Benefits of Boredom

27.01.2020 |

Episode #5 of the course Understanding and dealing with boredom by Sonia Chauhan

 

On a summer day in the early 1930s, J.R.R. Tolkein was stuck at home checking a fat pile of exam papers. He described the task as laborious and boring. Then he came upon an empty sheet. Sighing with happiness, he almost gave an extra mark out of sheer respite. Instead, upon this sheet, he wrote, “In a hole in the ground lived a hobbit.”

Thus, one of the most notable pieces of fiction on Earth (The Hobbit and The Lord of the Rings series) was created.

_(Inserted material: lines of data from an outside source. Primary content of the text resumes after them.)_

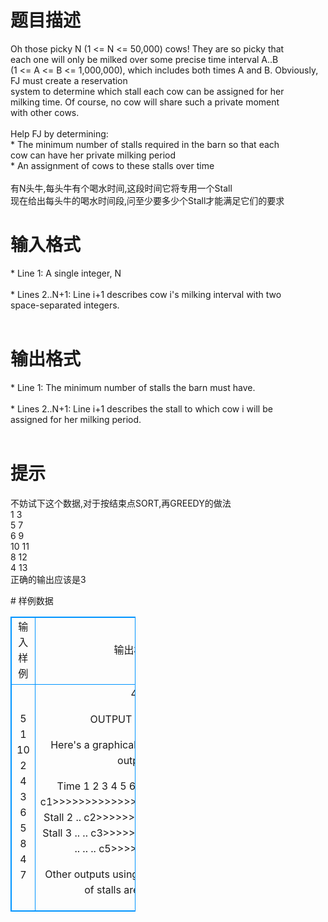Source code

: # 

 
 # 题目描述 
<p>
Oh those picky N (1 <= N <= 50,000) cows! They are so picky that<br>each one will only be milked over some precise time interval A..B<br>(1 <= A <= B <= 1,000,000), which includes both times A and B.  Obviously,<br>FJ must create a reservation<br>system to determine which stall each cow can be assigned for her<br>milking time. Of course, no cow will share such a private moment<br>with other cows.<br><br>Help FJ by determining:<br>* The minimum number of stalls required in the barn so that each<br>  cow can have her private milking period<br>* An assignment of cows to these stalls over time<br><br>有N头牛,每头牛有个喝水时间,这段时间它将专用一个Stall<br>现在给出每头牛的喝水时间段,问至少要多少个Stall才能满足它们的要求</p> 

 
 # 输入格式 
<p>
* Line 1: A single integer, N<br><br>* Lines 2..N+1: Line i+1 describes cow i's milking interval with two<br>        space-separated integers.<br><br></p> 

 
 # 输出格式 
<p>
* Line 1: The minimum number of stalls the barn must have.<br><br>* Lines 2..N+1: Line i+1 describes the stall to which cow i will be<br>        assigned for her milking period.<br><br></p> 

 
 # 提示 
<p>
不妨试下这个数据,对于按结束点SORT,再GREEDY的做法<br>1 3<br>5 7<br>6 9<br>10 11<br>8 12<br>4 13<br>正确的输出应该是3</p> 
# 样例数据
<style>
        table,table tr th, table tr td { border:1px solid #0094ff; }
        table { width: 200px; min-height: 25px; line-height: 25px; text-align: center; border-collapse: collapse;}   
    </style>
<table>
	<tr>
		<td>输入样例</td>
		<td>输出样例</td>
	</tr>
<tr><td>5
1 10
2 4
3 6
5 8
4 7
</td><td>4


OUTPUT DETAILS:

Here's a graphical schedule for this output:

Time     1  2  3  4  5  6  7  8  9 10
Stall 1 c1>>>>>>>>>>>>>>>>>>>>>>>>>>>
Stall 2 .. c2>>>>>> c4>>>>>>>>> .. ..
Stall 3 .. .. c3>>>>>>>>> .. .. .. ..
Stall 4 .. .. .. c5>>>>>>>>> .. .. ..

Other outputs using the same number of stalls are possible.</td></tr></table>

You can watch him recount his writing journey in this BBC interview.

Boredom has had a big role to play in the creative arts since forever. Celebrated figures throughout history—Susan Sontag, Andrei Tarkovsky, and Steve Jobs, just to name a few—were big believers in boredom. But exactly how does boredom help creativity?

According to psychology, boredom is an integral stage for creativity. The four stages are Preparation, Incubation, Insight, and Verification. First, your mind starts preparing for something creative by receiving information through researching, networking, or reading. Then, the mind goes into incubation by stringing myriad thoughts together and making connections through mind wandering. This leads to the stage of insight where you finally gain clarity on your purpose. The last stage, verification, is the platform through which you implement your idea.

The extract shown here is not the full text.